● **Work item**:
The response should be an exact copy of every record.

Stored dataset items:
*****

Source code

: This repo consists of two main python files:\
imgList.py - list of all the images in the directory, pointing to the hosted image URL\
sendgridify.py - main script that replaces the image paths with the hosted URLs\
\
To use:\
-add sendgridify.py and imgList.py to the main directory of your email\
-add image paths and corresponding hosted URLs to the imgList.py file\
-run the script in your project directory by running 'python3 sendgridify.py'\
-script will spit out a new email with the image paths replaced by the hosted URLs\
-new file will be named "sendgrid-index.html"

*****

● **Result for this exercise**:
Source code

: This repo consists of two main python files:\
imgList.py - list of all the images in the directory, pointing to the hosted image URL\
sendgridify.py - main script that replaces the image paths with the hosted URLs\
\
To use:\
-add sendgridify.py and imgList.py to the main directory of your email\
-add image paths and corresponding hosted URLs to the imgList.py file\
-run the script in your project directory by running 'python3 sendgridify.py'\
-script will spit out a new email with the image paths replaced by the hosted URLs\
-new file will be named "sendgrid-index.html"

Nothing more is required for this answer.